Solihun's comments confirm Lawler's (2000) argument that in essence, mothering is about meeting children's needs, to the extent that "good mothers give children what they need (principally attention, unconditional love, communication, freedom), while bad mothers either fail to give their children these things or give them too much of them" (2000, p. 125). For Lawler, needs are constructed and socio-culturally bound. Following Woollett and Phoenix, Lawler (2000) contended that mothering, even when primarily understood in a relatively neutral way as meeting people's needs, is a gendered position assigned to women. Mothers are expected to serve not only their children's needs, but also those of their husbands. In this way, "wifing" is another form of mothering, as Solihun's observations clearly indicate. Being a good wife and a good mother, dutifully caring for both husband and children, go together.
Within the same issue of Femina, the main feature, Selebritas, opens with a statement that three celebrities "can be considered a representation of the daily life of contemporary young mothers--busy with their career, capable in taking care of their children, and still looking awesome" ("Hot Mommies! ," 2016). The word still implies wonder or surprise that a woman can continue to appear attractive after giving birth. The implied message is that women naturally become fat, ugly, and boring after childbirth, or perhaps even simply after getting married. In celebrity culture, being a physically desirable and publicly active mother is a prerequisite for the construction of a woman's celebrity status. Appealing appearance is also a key factor in what Jorie Lagerwey (2017) described as "Brand Mom." In this case, almost without exception, celebrities need to brand themselves as a different kind of mother, highlighting the distinctive features that distinguish them from other celebrities and other women generally. In their ability to juggle their domestic and public roles as well as maintaining their appearance, they present themselves as extraordinary, yet they are also ordinary as shown by their submission to the natural and normative role of being a mother. As Dyer (2001) and Redmond (2006) argued, the intertwining of ordinariness and extraordinariness is among the key factors by which celebrities can commodify their celebrity status.
In Postfeminist Celebrity and Motherhood: Brand Mom, Lagerwey (2017) discussed how the media increasingly portrays and constructs female celebrities in the context of motherhood and how those celebrities (minor and major) use motherhood as a way to brand themselves. Among the prominent examples, Lagerwey cited Jessica Alba, Gwyneth Paltrow, Kim Kardashian, and Kate Middleton. For these celebrities, motherhood does not simply refer to a reproductive moment; it is, more importantly for their careers, an "entrepreneurial opportunity" to reinvent themselves. They balance their image between the emancipated feminist subjects and the postfeminist women who embrace their wom(b)anhood, engendering what has been called a "mommy culture."
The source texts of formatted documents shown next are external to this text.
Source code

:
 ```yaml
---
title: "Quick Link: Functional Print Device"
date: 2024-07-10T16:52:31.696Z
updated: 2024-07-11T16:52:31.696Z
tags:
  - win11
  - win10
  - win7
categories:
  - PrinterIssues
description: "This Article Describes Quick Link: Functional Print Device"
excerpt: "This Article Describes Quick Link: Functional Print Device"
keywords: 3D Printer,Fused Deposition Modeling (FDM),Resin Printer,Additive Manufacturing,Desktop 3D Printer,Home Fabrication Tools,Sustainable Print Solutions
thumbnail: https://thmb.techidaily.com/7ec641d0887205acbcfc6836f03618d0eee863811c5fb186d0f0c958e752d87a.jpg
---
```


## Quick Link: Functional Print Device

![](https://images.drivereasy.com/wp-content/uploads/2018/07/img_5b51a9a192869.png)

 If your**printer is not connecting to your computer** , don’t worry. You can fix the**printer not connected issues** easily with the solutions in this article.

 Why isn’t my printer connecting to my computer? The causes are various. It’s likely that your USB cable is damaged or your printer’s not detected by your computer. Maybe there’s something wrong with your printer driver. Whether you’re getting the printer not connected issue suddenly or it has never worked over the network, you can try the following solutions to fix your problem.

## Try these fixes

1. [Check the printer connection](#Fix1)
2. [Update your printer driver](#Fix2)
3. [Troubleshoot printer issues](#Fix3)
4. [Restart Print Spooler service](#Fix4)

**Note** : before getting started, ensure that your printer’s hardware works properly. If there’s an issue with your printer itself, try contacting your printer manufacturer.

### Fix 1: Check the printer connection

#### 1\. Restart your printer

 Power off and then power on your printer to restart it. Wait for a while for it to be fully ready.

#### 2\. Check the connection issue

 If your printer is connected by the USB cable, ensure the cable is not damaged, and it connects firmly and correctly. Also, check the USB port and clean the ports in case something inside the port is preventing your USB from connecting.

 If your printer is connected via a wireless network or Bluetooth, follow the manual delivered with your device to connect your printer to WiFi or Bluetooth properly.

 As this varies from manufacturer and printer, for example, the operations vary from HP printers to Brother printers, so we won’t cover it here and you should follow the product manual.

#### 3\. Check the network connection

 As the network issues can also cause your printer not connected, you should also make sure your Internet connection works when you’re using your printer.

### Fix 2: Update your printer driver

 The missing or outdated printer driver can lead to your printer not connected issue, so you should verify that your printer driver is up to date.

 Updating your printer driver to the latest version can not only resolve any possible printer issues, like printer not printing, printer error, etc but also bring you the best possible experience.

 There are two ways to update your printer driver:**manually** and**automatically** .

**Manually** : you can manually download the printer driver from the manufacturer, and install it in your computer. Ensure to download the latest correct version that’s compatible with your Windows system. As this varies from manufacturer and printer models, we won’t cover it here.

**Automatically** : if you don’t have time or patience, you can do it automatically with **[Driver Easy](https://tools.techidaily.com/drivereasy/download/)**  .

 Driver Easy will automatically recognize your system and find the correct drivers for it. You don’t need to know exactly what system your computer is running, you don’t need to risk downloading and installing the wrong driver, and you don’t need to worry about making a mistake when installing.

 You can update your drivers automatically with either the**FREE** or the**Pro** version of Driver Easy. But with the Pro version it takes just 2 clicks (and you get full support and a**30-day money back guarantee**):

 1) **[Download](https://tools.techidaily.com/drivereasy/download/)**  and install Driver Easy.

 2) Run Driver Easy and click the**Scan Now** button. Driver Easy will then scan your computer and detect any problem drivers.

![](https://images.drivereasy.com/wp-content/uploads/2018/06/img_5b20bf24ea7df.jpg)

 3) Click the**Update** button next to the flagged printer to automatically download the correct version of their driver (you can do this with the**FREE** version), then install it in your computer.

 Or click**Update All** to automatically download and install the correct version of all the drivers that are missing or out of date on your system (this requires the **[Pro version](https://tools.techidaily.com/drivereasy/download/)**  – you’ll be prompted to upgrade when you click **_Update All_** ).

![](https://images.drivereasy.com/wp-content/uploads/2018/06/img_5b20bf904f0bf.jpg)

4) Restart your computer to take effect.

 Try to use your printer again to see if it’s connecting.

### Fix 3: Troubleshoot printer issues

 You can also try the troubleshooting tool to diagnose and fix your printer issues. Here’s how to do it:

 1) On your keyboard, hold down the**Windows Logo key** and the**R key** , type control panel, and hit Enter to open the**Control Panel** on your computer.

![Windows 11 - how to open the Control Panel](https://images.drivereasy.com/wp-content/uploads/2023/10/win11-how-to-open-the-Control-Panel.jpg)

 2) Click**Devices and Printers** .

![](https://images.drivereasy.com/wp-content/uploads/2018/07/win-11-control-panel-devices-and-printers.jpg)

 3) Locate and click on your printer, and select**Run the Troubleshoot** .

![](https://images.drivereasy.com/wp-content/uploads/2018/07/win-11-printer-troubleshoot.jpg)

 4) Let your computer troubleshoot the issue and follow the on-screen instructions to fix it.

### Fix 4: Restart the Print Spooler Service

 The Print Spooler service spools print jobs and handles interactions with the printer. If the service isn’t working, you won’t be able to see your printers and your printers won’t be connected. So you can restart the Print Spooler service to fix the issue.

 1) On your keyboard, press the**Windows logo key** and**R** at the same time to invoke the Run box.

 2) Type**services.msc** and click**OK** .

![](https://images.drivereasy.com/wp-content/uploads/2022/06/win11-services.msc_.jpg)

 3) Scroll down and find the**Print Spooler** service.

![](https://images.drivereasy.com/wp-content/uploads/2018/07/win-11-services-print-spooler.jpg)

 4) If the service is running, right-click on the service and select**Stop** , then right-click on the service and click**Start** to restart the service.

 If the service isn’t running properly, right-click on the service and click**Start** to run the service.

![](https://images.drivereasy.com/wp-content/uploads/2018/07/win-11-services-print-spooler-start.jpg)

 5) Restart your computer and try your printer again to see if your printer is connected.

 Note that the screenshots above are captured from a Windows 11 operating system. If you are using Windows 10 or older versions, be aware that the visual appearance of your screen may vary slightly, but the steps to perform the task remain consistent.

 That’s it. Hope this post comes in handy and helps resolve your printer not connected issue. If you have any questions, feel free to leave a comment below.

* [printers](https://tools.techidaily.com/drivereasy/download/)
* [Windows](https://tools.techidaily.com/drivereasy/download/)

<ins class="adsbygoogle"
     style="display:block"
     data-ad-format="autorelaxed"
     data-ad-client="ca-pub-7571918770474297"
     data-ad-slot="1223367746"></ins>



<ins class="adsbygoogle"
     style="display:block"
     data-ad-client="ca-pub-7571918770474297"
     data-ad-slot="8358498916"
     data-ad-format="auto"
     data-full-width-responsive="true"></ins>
Following Lagerwey (2017), we argue that this mommy culture has elevated a mother's role into a certain formulation for the purposes of self-branding. Mothers can now recreate themselves as proponents of different political and/or commercial agendas, while continuing to be represented as an ideal mother. One example is the Femina narrative about Cathy Sharon, which introduces her with the following paragraph:
Her role as a mother has ignited Cathy Sharon's (33) passion for a healthy lifestyle for her family. Not stopping there, she feels driven to develop her Brassica oleracea ocephala [Indonesian for kale] business and its other processed products to boost the campaign for healthy eating habits (Fausto, 2016b, p. 48).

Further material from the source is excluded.